Top of RECORDS FOR PROCESSING

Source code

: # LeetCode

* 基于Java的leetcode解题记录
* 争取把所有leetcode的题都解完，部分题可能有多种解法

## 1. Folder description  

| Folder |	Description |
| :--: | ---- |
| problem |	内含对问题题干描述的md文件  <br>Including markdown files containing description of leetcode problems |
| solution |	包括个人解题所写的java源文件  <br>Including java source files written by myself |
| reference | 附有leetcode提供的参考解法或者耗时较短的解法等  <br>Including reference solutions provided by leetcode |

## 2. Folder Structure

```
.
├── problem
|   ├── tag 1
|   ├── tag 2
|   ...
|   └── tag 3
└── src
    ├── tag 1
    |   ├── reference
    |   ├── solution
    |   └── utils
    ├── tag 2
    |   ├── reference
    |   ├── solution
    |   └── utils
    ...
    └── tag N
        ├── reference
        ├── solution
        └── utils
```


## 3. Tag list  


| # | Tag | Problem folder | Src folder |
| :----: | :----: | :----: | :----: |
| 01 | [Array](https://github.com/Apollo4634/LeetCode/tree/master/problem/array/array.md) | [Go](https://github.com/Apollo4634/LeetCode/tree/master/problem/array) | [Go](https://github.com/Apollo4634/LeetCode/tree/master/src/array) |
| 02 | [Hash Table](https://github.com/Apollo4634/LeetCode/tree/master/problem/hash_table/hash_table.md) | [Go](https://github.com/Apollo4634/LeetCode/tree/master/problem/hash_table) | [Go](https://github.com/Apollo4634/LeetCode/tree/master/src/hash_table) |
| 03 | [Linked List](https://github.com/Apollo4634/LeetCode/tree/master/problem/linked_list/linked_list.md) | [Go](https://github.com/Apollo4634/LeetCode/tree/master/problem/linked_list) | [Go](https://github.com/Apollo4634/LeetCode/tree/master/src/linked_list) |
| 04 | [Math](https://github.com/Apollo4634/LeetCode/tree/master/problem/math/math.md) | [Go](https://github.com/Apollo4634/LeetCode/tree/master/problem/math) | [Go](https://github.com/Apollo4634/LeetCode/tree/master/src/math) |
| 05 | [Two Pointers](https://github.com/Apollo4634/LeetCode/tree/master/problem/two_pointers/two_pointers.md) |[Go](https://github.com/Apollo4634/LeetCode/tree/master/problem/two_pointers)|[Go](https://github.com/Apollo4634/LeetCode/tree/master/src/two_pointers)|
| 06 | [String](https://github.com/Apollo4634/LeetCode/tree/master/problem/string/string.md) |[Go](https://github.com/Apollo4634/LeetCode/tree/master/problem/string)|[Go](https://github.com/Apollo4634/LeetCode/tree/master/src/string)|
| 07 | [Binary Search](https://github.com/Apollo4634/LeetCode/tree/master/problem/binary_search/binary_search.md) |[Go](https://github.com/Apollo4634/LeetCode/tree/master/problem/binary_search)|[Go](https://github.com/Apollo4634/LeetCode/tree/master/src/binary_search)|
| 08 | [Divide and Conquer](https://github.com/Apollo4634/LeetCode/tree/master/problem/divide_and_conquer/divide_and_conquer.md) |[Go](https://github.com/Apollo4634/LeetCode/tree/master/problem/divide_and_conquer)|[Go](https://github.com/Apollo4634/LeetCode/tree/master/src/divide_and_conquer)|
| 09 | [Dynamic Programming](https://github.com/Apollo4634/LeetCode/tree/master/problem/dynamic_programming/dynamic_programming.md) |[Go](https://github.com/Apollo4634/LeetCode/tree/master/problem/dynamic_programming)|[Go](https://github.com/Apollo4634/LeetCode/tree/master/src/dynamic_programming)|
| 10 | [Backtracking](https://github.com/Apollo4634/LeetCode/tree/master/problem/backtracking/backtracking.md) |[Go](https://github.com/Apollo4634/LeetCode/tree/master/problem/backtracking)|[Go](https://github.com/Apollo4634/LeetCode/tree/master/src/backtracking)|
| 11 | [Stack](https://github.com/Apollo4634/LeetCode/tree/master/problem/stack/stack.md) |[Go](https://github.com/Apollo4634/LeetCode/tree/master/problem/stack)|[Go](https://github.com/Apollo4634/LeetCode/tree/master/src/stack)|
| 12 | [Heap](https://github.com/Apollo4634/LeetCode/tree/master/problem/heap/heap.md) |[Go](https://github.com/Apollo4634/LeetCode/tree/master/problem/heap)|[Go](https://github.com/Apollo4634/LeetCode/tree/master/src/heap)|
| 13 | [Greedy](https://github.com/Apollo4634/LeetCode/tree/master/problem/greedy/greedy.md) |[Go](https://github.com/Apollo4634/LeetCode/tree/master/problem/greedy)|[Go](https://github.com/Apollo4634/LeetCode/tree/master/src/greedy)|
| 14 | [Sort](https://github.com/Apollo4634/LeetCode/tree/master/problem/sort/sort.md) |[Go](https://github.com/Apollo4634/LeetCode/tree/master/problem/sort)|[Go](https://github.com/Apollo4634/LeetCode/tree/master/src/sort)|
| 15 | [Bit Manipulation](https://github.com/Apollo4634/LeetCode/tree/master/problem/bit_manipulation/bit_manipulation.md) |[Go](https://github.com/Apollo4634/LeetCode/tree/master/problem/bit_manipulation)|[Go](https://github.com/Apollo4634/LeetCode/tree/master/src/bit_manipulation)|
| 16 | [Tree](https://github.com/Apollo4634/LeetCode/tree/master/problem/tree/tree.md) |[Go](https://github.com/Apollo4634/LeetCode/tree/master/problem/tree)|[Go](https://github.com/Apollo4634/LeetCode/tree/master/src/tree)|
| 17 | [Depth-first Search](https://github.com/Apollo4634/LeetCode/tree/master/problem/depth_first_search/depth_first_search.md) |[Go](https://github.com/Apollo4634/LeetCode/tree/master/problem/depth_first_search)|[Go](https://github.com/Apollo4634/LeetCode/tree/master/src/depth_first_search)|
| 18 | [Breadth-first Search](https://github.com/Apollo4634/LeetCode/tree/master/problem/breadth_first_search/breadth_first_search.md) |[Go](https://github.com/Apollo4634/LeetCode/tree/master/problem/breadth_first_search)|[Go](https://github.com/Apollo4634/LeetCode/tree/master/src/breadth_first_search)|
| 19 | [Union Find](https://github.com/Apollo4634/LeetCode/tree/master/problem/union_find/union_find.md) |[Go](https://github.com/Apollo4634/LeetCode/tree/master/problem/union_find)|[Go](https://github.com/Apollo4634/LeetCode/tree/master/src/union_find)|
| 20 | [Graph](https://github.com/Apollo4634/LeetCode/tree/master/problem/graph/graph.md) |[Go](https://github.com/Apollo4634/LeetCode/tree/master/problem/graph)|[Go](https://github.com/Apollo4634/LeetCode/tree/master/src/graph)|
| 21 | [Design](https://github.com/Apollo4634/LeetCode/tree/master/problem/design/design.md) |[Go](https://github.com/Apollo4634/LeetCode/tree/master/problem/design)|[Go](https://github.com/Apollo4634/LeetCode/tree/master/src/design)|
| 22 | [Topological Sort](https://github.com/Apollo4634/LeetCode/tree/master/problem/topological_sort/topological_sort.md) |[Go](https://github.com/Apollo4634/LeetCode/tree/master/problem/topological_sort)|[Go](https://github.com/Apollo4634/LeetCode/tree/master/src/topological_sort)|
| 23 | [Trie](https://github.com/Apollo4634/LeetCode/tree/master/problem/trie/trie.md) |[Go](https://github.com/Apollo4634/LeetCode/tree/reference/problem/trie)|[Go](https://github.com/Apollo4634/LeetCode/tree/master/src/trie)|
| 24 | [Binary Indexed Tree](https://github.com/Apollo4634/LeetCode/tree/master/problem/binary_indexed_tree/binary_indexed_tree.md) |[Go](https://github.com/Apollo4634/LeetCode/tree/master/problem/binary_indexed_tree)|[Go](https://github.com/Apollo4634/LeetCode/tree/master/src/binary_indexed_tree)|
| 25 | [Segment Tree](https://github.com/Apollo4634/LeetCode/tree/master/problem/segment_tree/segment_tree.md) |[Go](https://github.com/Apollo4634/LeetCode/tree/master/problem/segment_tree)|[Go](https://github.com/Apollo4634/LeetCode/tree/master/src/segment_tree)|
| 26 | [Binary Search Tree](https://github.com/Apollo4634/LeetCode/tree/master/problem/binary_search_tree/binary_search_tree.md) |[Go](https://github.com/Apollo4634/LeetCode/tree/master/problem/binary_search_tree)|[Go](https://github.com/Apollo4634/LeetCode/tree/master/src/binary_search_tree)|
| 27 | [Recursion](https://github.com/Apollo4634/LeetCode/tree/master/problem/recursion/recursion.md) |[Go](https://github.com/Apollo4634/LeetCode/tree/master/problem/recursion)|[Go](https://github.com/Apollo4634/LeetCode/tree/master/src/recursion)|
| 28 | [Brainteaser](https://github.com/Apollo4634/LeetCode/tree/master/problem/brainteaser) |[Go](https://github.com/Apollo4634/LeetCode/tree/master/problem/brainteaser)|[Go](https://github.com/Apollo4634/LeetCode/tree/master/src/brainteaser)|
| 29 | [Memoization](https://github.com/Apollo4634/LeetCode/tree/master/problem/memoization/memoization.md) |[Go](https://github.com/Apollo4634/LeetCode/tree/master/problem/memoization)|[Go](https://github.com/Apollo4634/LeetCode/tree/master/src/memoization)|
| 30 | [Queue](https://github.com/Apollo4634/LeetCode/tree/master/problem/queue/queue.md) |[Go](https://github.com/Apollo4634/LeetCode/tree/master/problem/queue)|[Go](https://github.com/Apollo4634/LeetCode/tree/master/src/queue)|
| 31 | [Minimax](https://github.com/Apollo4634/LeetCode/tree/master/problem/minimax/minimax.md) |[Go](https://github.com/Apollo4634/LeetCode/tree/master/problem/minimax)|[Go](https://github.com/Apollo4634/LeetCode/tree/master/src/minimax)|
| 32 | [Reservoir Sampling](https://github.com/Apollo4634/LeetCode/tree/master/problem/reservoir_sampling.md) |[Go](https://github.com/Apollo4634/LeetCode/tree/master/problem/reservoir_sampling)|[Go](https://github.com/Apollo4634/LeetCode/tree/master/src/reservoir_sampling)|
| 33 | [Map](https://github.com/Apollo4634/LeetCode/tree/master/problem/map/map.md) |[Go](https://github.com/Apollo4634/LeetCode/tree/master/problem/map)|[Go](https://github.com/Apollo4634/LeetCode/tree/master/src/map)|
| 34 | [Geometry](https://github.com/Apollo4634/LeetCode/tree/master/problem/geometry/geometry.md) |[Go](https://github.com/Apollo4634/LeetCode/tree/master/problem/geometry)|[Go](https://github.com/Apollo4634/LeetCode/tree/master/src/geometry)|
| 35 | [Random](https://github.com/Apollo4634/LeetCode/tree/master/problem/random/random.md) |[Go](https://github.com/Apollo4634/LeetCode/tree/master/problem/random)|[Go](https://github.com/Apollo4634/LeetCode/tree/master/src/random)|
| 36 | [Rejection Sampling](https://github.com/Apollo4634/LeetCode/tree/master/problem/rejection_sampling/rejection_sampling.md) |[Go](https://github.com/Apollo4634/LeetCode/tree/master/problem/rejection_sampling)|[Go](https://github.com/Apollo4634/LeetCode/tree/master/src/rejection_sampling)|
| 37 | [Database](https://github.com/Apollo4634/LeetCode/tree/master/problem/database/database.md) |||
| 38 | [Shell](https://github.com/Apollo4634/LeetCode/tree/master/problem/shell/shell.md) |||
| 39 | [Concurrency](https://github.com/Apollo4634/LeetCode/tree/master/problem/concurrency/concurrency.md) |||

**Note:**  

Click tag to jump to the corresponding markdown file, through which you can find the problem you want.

Bottom of RECORDS FOR PROCESSING

> [ASSIGNMENT]:
Return a copy of each line of the material that holds the word "markdown".

> [TASK ANSWER]:
| problem |	内含对问题题干描述的md文件  <br>Including markdown files containing description of leetcode problems |
Click tag to jump to the corresponding markdown file, through which you can find the problem you want.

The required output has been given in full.